(Stored items from a collection)
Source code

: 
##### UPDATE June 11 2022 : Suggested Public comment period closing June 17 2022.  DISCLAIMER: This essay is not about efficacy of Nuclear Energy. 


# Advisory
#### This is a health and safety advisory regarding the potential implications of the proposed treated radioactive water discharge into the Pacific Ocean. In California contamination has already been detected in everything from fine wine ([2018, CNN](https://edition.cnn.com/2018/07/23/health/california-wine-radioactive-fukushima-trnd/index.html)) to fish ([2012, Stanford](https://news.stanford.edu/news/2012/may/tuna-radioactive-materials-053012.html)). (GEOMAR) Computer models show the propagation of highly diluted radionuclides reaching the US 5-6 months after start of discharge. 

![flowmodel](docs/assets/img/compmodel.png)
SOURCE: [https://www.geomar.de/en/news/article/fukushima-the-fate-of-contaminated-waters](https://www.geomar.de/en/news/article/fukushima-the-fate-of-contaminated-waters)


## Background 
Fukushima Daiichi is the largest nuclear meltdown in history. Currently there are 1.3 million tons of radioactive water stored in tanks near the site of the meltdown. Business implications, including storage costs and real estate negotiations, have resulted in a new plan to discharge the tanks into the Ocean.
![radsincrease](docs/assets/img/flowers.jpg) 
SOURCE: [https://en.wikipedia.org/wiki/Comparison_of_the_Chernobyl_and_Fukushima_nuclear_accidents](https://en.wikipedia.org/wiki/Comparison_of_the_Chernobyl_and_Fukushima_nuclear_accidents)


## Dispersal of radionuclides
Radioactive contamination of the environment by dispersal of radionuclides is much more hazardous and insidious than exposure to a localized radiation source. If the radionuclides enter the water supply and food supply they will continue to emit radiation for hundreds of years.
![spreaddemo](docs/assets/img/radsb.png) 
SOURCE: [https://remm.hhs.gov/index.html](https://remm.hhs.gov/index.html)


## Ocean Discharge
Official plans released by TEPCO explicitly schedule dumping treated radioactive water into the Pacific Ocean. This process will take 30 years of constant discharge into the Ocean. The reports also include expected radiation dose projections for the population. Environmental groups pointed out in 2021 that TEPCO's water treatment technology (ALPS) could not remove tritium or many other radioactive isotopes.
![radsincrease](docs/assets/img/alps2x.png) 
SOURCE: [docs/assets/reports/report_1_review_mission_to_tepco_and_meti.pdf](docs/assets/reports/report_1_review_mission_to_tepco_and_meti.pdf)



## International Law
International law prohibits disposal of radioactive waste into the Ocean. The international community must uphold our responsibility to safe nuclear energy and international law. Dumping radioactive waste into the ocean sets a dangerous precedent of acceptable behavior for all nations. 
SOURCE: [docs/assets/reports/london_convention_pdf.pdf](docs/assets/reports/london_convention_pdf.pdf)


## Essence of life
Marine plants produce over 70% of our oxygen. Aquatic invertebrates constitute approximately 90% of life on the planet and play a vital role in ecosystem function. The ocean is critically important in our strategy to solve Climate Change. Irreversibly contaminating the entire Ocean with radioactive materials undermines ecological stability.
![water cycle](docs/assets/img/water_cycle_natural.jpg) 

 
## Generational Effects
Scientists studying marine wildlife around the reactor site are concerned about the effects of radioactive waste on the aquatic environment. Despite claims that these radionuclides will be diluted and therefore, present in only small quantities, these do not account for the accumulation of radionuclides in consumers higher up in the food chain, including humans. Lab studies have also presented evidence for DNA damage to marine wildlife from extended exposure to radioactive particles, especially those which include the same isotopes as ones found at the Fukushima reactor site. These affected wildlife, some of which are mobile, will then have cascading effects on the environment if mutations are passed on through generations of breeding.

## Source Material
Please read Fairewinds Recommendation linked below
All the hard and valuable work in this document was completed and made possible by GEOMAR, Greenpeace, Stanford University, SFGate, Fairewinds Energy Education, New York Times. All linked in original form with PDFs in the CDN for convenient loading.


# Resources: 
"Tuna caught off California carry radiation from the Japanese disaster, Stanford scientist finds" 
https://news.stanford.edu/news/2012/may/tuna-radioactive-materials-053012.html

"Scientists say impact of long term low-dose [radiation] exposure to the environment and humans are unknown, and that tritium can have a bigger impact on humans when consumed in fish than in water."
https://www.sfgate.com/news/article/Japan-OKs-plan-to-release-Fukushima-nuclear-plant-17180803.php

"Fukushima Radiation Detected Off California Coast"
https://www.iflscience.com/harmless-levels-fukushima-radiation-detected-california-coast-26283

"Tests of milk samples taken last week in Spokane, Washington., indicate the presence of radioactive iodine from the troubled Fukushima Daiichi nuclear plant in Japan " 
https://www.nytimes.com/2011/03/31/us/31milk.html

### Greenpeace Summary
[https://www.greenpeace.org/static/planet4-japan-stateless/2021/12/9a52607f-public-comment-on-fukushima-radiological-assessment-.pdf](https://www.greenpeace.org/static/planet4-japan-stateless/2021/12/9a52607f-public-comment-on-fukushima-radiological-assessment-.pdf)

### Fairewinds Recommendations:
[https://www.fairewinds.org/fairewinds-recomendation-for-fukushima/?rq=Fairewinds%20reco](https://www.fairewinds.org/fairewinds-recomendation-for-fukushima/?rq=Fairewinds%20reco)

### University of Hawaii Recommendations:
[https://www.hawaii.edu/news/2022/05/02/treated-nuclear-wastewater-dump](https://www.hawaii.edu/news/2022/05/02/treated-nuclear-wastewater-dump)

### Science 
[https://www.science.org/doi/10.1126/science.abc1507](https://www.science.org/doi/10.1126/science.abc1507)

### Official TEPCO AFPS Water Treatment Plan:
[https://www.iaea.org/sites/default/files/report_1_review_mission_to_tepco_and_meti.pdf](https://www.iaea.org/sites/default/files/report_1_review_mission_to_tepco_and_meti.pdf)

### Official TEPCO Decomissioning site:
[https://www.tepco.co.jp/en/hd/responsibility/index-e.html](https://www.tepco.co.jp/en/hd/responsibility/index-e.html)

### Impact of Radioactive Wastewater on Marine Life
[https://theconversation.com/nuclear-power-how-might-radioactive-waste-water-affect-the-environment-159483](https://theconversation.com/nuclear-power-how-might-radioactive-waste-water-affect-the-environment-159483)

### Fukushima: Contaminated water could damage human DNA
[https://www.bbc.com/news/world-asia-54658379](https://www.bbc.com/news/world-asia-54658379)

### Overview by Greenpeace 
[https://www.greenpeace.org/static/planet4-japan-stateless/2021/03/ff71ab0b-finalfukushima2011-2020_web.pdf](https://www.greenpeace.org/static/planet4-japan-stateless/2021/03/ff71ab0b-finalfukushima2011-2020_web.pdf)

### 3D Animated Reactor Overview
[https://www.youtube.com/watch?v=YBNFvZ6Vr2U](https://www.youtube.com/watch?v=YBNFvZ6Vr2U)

§ **PROMPT**: Your task is to restate, word for word, only those lines above that fall between the line holding "Radioactive contamination of" and the line holding "International law prohibits", inclusive.

§ **EXPECTED OUTPUT**:
Radioactive contamination of the environment by dispersal of radionuclides is much more hazardous and insidious than exposure to a localized radiation source. If the radionuclides enter the water supply and food supply they will continue to emit radiation for hundreds of years.
![spreaddemo](docs/assets/img/radsb.png) 
SOURCE: [https://remm.hhs.gov/index.html](https://remm.hhs.gov/index.html)


## Ocean Discharge
Official plans released by TEPCO explicitly schedule dumping treated radioactive water into the Pacific Ocean. This process will take 30 years of constant discharge into the Ocean. The reports also include expected radiation dose projections for the population. Environmental groups pointed out in 2021 that TEPCO's water treatment technology (ALPS) could not remove tritium or many other radioactive isotopes.
![radsincrease](docs/assets/img/alps2x.png) 
SOURCE: [docs/assets/reports/report_1_review_mission_to_tepco_and_meti.pdf](docs/assets/reports/report_1_review_mission_to_tepco_and_meti.pdf)



## International Law
International law prohibits disposal of radioactive waste into the Ocean. The international community must uphold our responsibility to safe nuclear energy and international law. Dumping radioactive waste into the ocean sets a dangerous precedent of acceptable behavior for all nations. 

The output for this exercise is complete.